▸ **EXERCISE INSTRUCTIONS**:
Which of the lines below contain the string "突然听到"? Copy each one.

▸ **DATA FOR PROCESSING**:
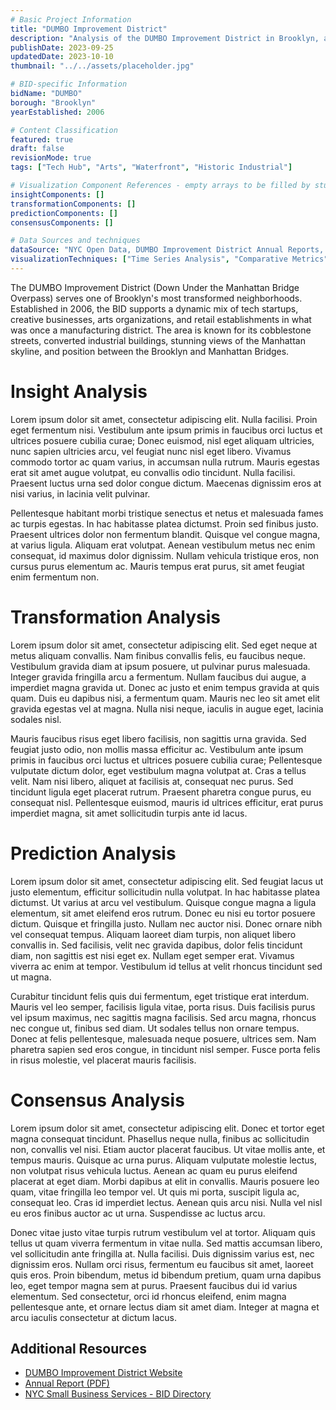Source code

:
```yaml
---
# Basic Project Information
title: "DUMBO Improvement District"
description: "Analysis of the DUMBO Improvement District in Brooklyn, an area known for its tech innovation and arts scene."
publishDate: 2023-09-25
updatedDate: 2023-10-10
thumbnail: "../../assets/placeholder.jpg"

# BID-specific Information
bidName: "DUMBO"
borough: "Brooklyn"
yearEstablished: 2006

# Content Classification
featured: true
draft: false
revisionMode: true
tags: ["Tech Hub", "Arts", "Waterfront", "Historic Industrial"]

# Visualization Component References - empty arrays to be filled by students
insightComponents: []
transformationComponents: []
predictionComponents: []
consensusComponents: []

# Data Sources and techniques
dataSource: "NYC Open Data, DUMBO Improvement District Annual Reports, Census Data, Real Estate Market Data, Tourism Statistics"
visualizationTechniques: ["Time Series Analysis", "Comparative Metrics", "Spatial Analysis", "Economic Impact Assessment"]
---
```


The DUMBO Improvement District (Down Under the Manhattan Bridge Overpass) serves one of Brooklyn's most transformed neighborhoods. Established in 2006, the BID supports a dynamic mix of tech startups, creative businesses, arts organizations, and retail establishments in what was once a manufacturing district. The area is known for its cobblestone streets, converted industrial buildings, stunning views of the Manhattan skyline, and position between the Brooklyn and Manhattan Bridges.

# Insight Analysis

Lorem ipsum dolor sit amet, consectetur adipiscing elit. Nulla facilisi. Proin eget fermentum nisi. Vestibulum ante ipsum primis in faucibus orci luctus et ultrices posuere cubilia curae; Donec euismod, nisl eget aliquam ultricies, nunc sapien ultricies arcu, vel feugiat nunc nisl eget libero. Vivamus commodo tortor ac quam varius, in accumsan nulla rutrum. Mauris egestas erat sit amet augue volutpat, eu convallis odio tincidunt. Nulla facilisi. Praesent luctus urna sed dolor congue dictum. Maecenas dignissim eros at nisi varius, in lacinia velit pulvinar.

Pellentesque habitant morbi tristique senectus et netus et malesuada fames ac turpis egestas. In hac habitasse platea dictumst. Proin sed finibus justo. Praesent ultrices dolor non fermentum blandit. Quisque vel congue magna, at varius ligula. Aliquam erat volutpat. Aenean vestibulum metus nec enim consequat, id maximus dolor dignissim. Nullam vehicula tristique eros, non cursus purus elementum ac. Mauris tempus erat purus, sit amet feugiat enim fermentum non.

# Transformation Analysis

Lorem ipsum dolor sit amet, consectetur adipiscing elit. Sed eget neque at metus aliquam convallis. Nam finibus convallis felis, eu faucibus neque. Vestibulum gravida diam at ipsum posuere, ut pulvinar purus malesuada. Integer gravida fringilla arcu a fermentum. Nullam faucibus dui augue, a imperdiet magna gravida ut. Donec ac justo et enim tempus gravida at quis quam. Duis eu dapibus nisi, a fermentum quam. Mauris nec leo sit amet elit gravida egestas vel at magna. Nulla nisi neque, iaculis in augue eget, lacinia sodales nisl.

Mauris faucibus risus eget libero facilisis, non sagittis urna gravida. Sed feugiat justo odio, non mollis massa efficitur ac. Vestibulum ante ipsum primis in faucibus orci luctus et ultrices posuere cubilia curae; Pellentesque vulputate dictum dolor, eget vestibulum magna volutpat at. Cras a tellus velit. Nam nisi libero, aliquet at facilisis at, consequat nec purus. Sed tincidunt ligula eget placerat rutrum. Praesent pharetra congue purus, eu consequat nisl. Pellentesque euismod, mauris id ultrices efficitur, erat purus imperdiet magna, sit amet sollicitudin turpis ante id lacus.

# Prediction Analysis

Lorem ipsum dolor sit amet, consectetur adipiscing elit. Sed feugiat lacus ut justo elementum, efficitur sollicitudin nulla volutpat. In hac habitasse platea dictumst. Ut varius at arcu vel vestibulum. Quisque congue magna a ligula elementum, sit amet eleifend eros rutrum. Donec eu nisi eu tortor posuere dictum. Quisque et fringilla justo. Nullam nec auctor nisi. Donec ornare nibh vel consequat tempus. Aliquam laoreet diam turpis, non aliquet libero convallis in. Sed facilisis, velit nec gravida dapibus, dolor felis tincidunt diam, non sagittis est nisi eget ex. Nullam eget semper erat. Vivamus viverra ac enim at tempor. Vestibulum id tellus at velit rhoncus tincidunt sed ut magna.

Curabitur tincidunt felis quis dui fermentum, eget tristique erat interdum. Mauris vel leo semper, facilisis ligula vitae, porta risus. Duis facilisis purus vel ipsum maximus, nec sagittis magna facilisis. Sed arcu magna, rhoncus nec congue ut, finibus sed diam. Ut sodales tellus non ornare tempus. Donec at felis pellentesque, malesuada neque posuere, ultrices sem. Nam pharetra sapien sed eros congue, in tincidunt nisl semper. Fusce porta felis in risus molestie, vel placerat mauris facilisis.

# Consensus Analysis

Lorem ipsum dolor sit amet, consectetur adipiscing elit. Donec et tortor eget magna consequat tincidunt. Phasellus neque nulla, finibus ac sollicitudin non, convallis vel nisi. Etiam auctor placerat faucibus. Ut vitae mollis ante, et tempus mauris. Quisque ac urna purus. Aliquam vulputate molestie lectus, non volutpat risus vehicula luctus. Aenean ac quam eu purus eleifend placerat at eget diam. Morbi dapibus at elit in convallis. Mauris posuere leo quam, vitae fringilla leo tempor vel. Ut quis mi porta, suscipit ligula ac, consequat leo. Cras id imperdiet lectus. Aenean quis arcu nisi. Nulla vel nisl eu eros finibus auctor ac ut urna. Suspendisse ac luctus arcu.

Donec vitae justo vitae turpis rutrum vestibulum vel at tortor. Aliquam quis tellus ut quam viverra fermentum in vitae nulla. Sed mattis accumsan libero, vel sollicitudin ante fringilla at. Nulla facilisi. Duis dignissim varius est, nec dignissim eros. Nullam orci risus, fermentum eu faucibus sit amet, laoreet quis eros. Proin bibendum, metus id bibendum pretium, quam urna dapibus leo, eget tempor magna sem at purus. Praesent faucibus dui id varius elementum. Sed consectetur, orci id rhoncus eleifend, enim magna pellentesque ante, et ornare lectus diam sit amet diam. Integer at magna et arcu iaculis consectetur at dictum lacus.

## Additional Resources

- [DUMBO Improvement District Website](https://dumbo.org/)
- [Annual Report (PDF)](https://dumbo.org/annual-reports/)
- [NYC Small Business Services - BID Directory](https://www1.nyc.gov/site/sbs/neighborhoods/business-improvement-districts.page)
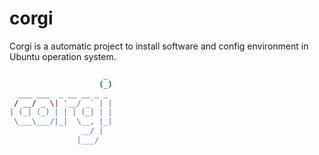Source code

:# corgi
Corgi is a automatic project to install software and config environment in Ubuntu operation system.


```bash
                     _ 
                    (_)
  ___ ___  _ __ __ _ _ 
 / __/ _ \| '__/ _` | |
| (_| (_) | | | (_| | |
 \___\___/|_|  \__, |_|
                __/ |  
               |___/   
```

###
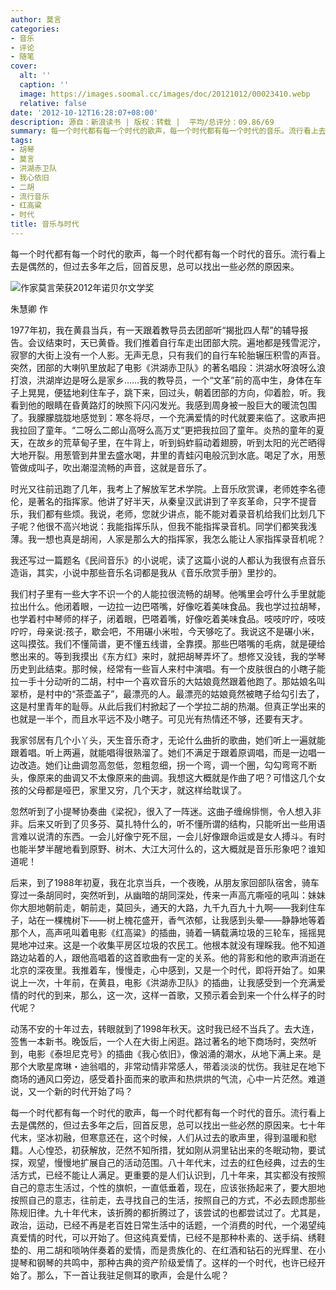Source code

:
 ```yaml
---
author: 莫言
categories:
- 音乐
- 评论
- 随笔
cover:
  alt: ''
  caption: ''
  image: https://images.soomal.cc/images/doc/20121012/00023410.webp
  relative: false
date: '2012-10-12T16:28:07+08:00'
description: 源自：新浪读书 | 版权：转载 |  平均/总评分：09.86/69
summary: 每一个时代都有每一个时代的歌声，每一个时代都有每一个时代的音乐。流行看上去是偶然的，但过去多年之后，回首反思，总可以找出一些必然的原因来。七十年代末，坚冰初融，但寒意还在，这个时候，人们从过去的歌声里，得到温暖和慰籍。人心惶恐，初获解放，茫然不知所措，犹如刚从洞里钻出来的冬眠动物，要试探，观望，慢慢地扩展自己的活动范围……
tags:
- 胡琴
- 莫言
- 洪湖赤卫队
- 我心依旧
- 二胡
- 流行音乐
- 红高粱
- 时代
title: 音乐与时代
---
```


每一个时代都有每一个时代的歌声，每一个时代都有每一个时代的音乐。流行看上去是偶然的，但过去多年之后，回首反思，总可以找出一些必然的原因来。

![作家莫言荣获2012年诺贝尔文学奖](https://images.soomal.cc/images/doc/20121012/00023410.webp)

朱慧卿 作



1977年初，我在黄县当兵，有一天跟着教导员去团部听“揭批四人帮”的辅导报告。会议结束时，天已黄昏。我们推着自行车走出团部大院。遍地都是残雪泥泞，寂寥的大街上没有一个人影。无声无息，只有我们的自行车轮胎辗压积雪的声音。突然，团部的大喇叭里放起了电影《洪湖赤卫队》的著名唱段：洪湖水呀浪呀么浪打浪，洪湖岸边是呀么是家乡……我的教导员，一个“文革”前的高中生，身体在车子上晃晃，便猛地刹住车子，跳下来，回过头，朝着团部的方向，仰着脸，听。我看到他的眼睛在昏黄路灯的映照下闪闪发光。我感到周身被一股巨大的暖流包围了。我朦朦胧胧地感觉到：寒冬将尽，一个充满爱情的时代就要来临了。这歌声把我拉回了童年。“二呀么二郎山高呀么高万丈”更把我拉回了童年。炎热的童年的夏天，在故乡的荒草甸子里，在牛背上，听到蚂蚱翦动着翅膀，听到太阳的光芒晒得大地开裂。用葱管到井里去盛水喝，井里的青蛙闪电般沉到水底。喝足了水，用葱管做成叫子，吹出潮湿流畅的声音，这就是音乐了。 

时光又往前迅跑了几年，我考上了解放军艺术学院。上音乐欣赏课，老师姓李名德伦，是著名的指挥家。他讲了好半天，从秦皇汉武讲到了辛亥革命，只字不提音乐，我们都有些烦。我说，老师，您就少讲点，能不能对着录音机给我们比划几下子呢？他很不高兴地说：我能指挥乐队，但我不能指挥录音机。同学们都笑我浅薄。我一想也真是胡闹，人家是那么大的指挥家，我怎么能让人家指挥录音机呢？ 

我还写过一篇题名《民间音乐》的小说呢，读了这篇小说的人都认为我很有点音乐造诣，其实，小说中那些音乐名词都是我从《音乐欣赏手册》里抄的。 

我们村子里有一些大字不识一个的人能拉很流畅的胡琴。他嘴里会哼什么手里就能拉出什么。他闭着眼，一边拉一边巴嗒嘴，好像吃着美味食品。我也学过拉胡琴，也学着村中琴师的样子，闭着眼，巴嗒着嘴，好像吃着美味食品。吱吱咛咛，吱吱咛咛，母亲说:孩子，歇会吧，不用碾小米啦，今天够吃了。我说这不是碾小米，这叫摸弦。我们不懂简谱，更不懂五线谱，全靠摸。那些巴嗒嘴的毛病，就是硬给憋出来的。等到我摸出《东方红》来时，就把胡琴弄坏了。想修又没钱，我的学琴历史到此结束。那时候，经常有一些盲人来村中演唱。有一个皮肤很白的小瞎子能拉一手十分动听的二胡，村中一个喜欢音乐的大姑娘竟然跟着他跑了。那姑娘名叫翠桥，是村中的“茶壶盖子”，最漂亮的人。最漂亮的姑娘竟然被瞎子给勾引去了，这是村里青年的耻辱。从此后我们村掀起了一个学拉二胡的热潮。但真正学出来的也就是一半个，而且水平远不及小瞎子。可见光有热情还不够，还要有天才。 

我家邻居有几个小丫头，天生音乐奇才，无论什么曲折的歌曲，她们听上一遍就能跟着唱。听上两遍，就能唱得很熟溜了。她们不满足于跟着原调唱，而是一边唱一边改造。她们让曲调忽高忽低，忽粗忽细，拐一个弯，调一个圈，勾勾弯弯不断头，像原来的曲调又不太像原来的曲调。我想这大概就是作曲了吧？可惜这几个女孩的父母都是哑巴，家里又穷，几个天才，就这样给耽误了。 

忽然听到了小提琴协奏曲《梁祝》，很入了一阵迷。这曲子缠绵悱恻，令人想入非非。后来又听到了贝多芬、莫扎特什么的，听不懂所谓的结构，只能听出一些用语言难以说清的东西。一会儿好像宁死不屈，一会儿好像跟命运或是女人搏斗。有时也能半梦半醒地看到原野、树木、大江大河什么的，这大概就是音乐形象吧？谁知道呢！ 

后来，到了1988年初夏，我在北京当兵，一个夜晚，从朋友家回部队宿舍，骑车穿过一条胡同时，突然听到，从幽暗的胡同深处，传来一声高亢嘶哑的吼叫：妹妹你大胆地朝前走，朝前走，莫回头，通天的大路，九千九百九十九啊――我刹住车子，站在一棵槐树下――树上槐花盛开，香气浓郁，让我感到头晕――静静地等着那个人，高声吼叫着电影《红高粱》的插曲，骑着一辆载满垃圾的三轮车，摇摇晃晃地冲过来。这是一个收集平房区垃圾的农民工。他根本就没有理睬我。他不知道路边站着的人，跟他高唱着的这首歌曲有一定的关系。他的背影和他的歌声消逝在北京的深夜里。我推着车，慢慢走，心中感到，又是一个时代，即将开始了。如果说上一次，十年前，在黄县，电影《洪湖赤卫队》的插曲，让我感受到一个充满爱情的时代的到来，那么，这一次，这样一首歌，又预示着会到来一个什么样子的时代呢？ 

动荡不安的十年过去，转眼就到了1998年秋天。这时我已经不当兵了。去大连，签售一本新书。晚饭后，一个人在大街上闲逛。路过著名的地下商场时，突然听到，电影《泰坦尼克号》的插曲《我心依旧》，像汹涌的潮水，从地下满上来。是那个大歌星席琳・迪翁唱的，非常动情非常感人，带着淡淡的忧伤。我驻足在地下商场的通风口旁边，感受着扑面而来的歌声和热烘烘的气流，心中一片茫然。难道说，又一个新的时代开始了吗？ 

每一个时代都有每一个时代的歌声，每一个时代都有每一个时代的音乐。流行看上去是偶然的，但过去多年之后，回首反思，总可以找出一些必然的原因来。七十年代末，坚冰初融，但寒意还在，这个时候，人们从过去的歌声里，得到温暖和慰籍。人心惶恐，初获解放，茫然不知所措，犹如刚从洞里钻出来的冬眠动物，要试探，观望，慢慢地扩展自己的活动范围。八十年代末，过去的红色经典，过去的生活方式，已经不能让人满足。更重要的是人们认识到，几十年来，其实都没有按照自己的意志生活过，个性的旗帜，一直低垂着，现在，应该张扬起来了，要大胆地按照自己的意志，往前走，去寻找自己的生活，按照自己的方式，不必去顾虑那些陈规旧律。九十年代末，该折腾的都折腾过了，该尝试的也都尝试过了。尤其是，政治，运动，已经不再是老百姓日常生活中的话题，一个消费的时代，一个渴望纯真爱情的时代，可以开始了。但这纯真爱情，已经不是那种朴素的、送手绢、绣鞋垫的、用二胡和唢呐伴奏着的爱情，而是贵族化的、在红酒和钻石的光辉里、在小提琴和钢琴的共鸣中，那种古典的资产阶级爱情了。这样的一个时代，也许已经开始了。那么，下一首让我驻足侧耳的歌声，会是什么呢？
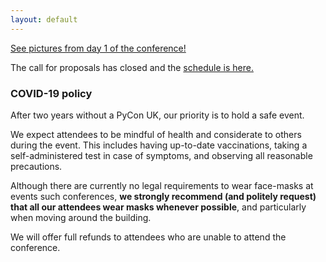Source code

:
 ```yaml
---
layout: default
---
```


<p><a href="https://www.flickr.com/photos/184390836@N04/sets/72177720302131540/with/52361846218/">See pictures from day 1 of the conference!</a></p>

The call for proposals has closed and the <a href="https://pretalx.com/pycon-uk-2022/schedule/">schedule is here.</a>


<div class="box box_red">
  <h3>COVID-19 policy</h3>
  <p>After two years without a PyCon UK, our priority is to hold a safe event.</p>
  <p>We expect attendees to be mindful of health and considerate to others during the event. This includes having up-to-date vaccinations, taking a self-administered test in case of symptoms, and observing all reasonable precautions.</p>
  <p>Although there are currently no legal requirements to wear face-masks at events such conferences, <strong>we strongly recommend (and politely request) that all our attendees wear masks whenever possible</strong>, and particularly when moving around the building.</p>
  <p>We will offer full refunds to attendees who are unable to attend the conference.</p>
</div>
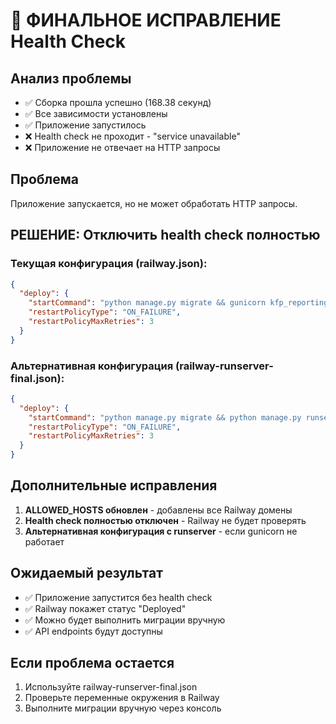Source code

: # 🚨 ФИНАЛЬНОЕ ИСПРАВЛЕНИЕ Health Check

## Анализ проблемы
- ✅ Сборка прошла успешно (168.38 секунд)
- ✅ Все зависимости установлены
- ✅ Приложение запустилось
- ❌ Health check не проходит - "service unavailable"
- ❌ Приложение не отвечает на HTTP запросы

## Проблема
Приложение запускается, но не может обработать HTTP запросы.

## РЕШЕНИЕ: Отключить health check полностью

### Текущая конфигурация (railway.json):
```json
{
  "deploy": {
    "startCommand": "python manage.py migrate && gunicorn kfp_reporting.wsgi:application --bind 0.0.0.0:$PORT",
    "restartPolicyType": "ON_FAILURE",
    "restartPolicyMaxRetries": 3
  }
}
```

### Альтернативная конфигурация (railway-runserver-final.json):
```json
{
  "deploy": {
    "startCommand": "python manage.py migrate && python manage.py runserver 0.0.0.0:$PORT",
    "restartPolicyType": "ON_FAILURE",
    "restartPolicyMaxRetries": 3
  }
}
```

## Дополнительные исправления

1. **ALLOWED_HOSTS обновлен** - добавлены все Railway домены
2. **Health check полностью отключен** - Railway не будет проверять
3. **Альтернативная конфигурация с runserver** - если gunicorn не работает

## Ожидаемый результат
- ✅ Приложение запустится без health check
- ✅ Railway покажет статус "Deployed"
- ✅ Можно будет выполнить миграции вручную
- ✅ API endpoints будут доступны

## Если проблема остается
1. Используйте railway-runserver-final.json
2. Проверьте переменные окружения в Railway
3. Выполните миграции вручную через консоль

▸ **WRITTEN REPLY**:
后来，到了1988年初夏，我在北京当兵，一个夜晚，从朋友家回部队宿舍，骑车穿过一条胡同时，突然听到，从幽暗的胡同深处，传来一声高亢嘶哑的吼叫：妹妹你大胆地朝前走，朝前走，莫回头，通天的大路，九千九百九十九啊――我刹住车子，站在一棵槐树下――树上槐花盛开，香气浓郁，让我感到头晕――静静地等着那个人，高声吼叫着电影《红高粱》的插曲，骑着一辆载满垃圾的三轮车，摇摇晃晃地冲过来。这是一个收集平房区垃圾的农民工。他根本就没有理睬我。他不知道路边站着的人，跟他高唱着的这首歌曲有一定的关系。他的背影和他的歌声消逝在北京的深夜里。我推着车，慢慢走，心中感到，又是一个时代，即将开始了。如果说上一次，十年前，在黄县，电影《洪湖赤卫队》的插曲，让我感受到一个充满爱情的时代的到来，那么，这一次，这样一首歌，又预示着会到来一个什么样子的时代呢？ 
动荡不安的十年过去，转眼就到了1998年秋天。这时我已经不当兵了。去大连，签售一本新书。晚饭后，一个人在大街上闲逛。路过著名的地下商场时，突然听到，电影《泰坦尼克号》的插曲《我心依旧》，像汹涌的潮水，从地下满上来。是那个大歌星席琳・迪翁唱的，非常动情非常感人，带着淡淡的忧伤。我驻足在地下商场的通风口旁边，感受着扑面而来的歌声和热烘烘的气流，心中一片茫然。难道说，又一个新的时代开始了吗？ 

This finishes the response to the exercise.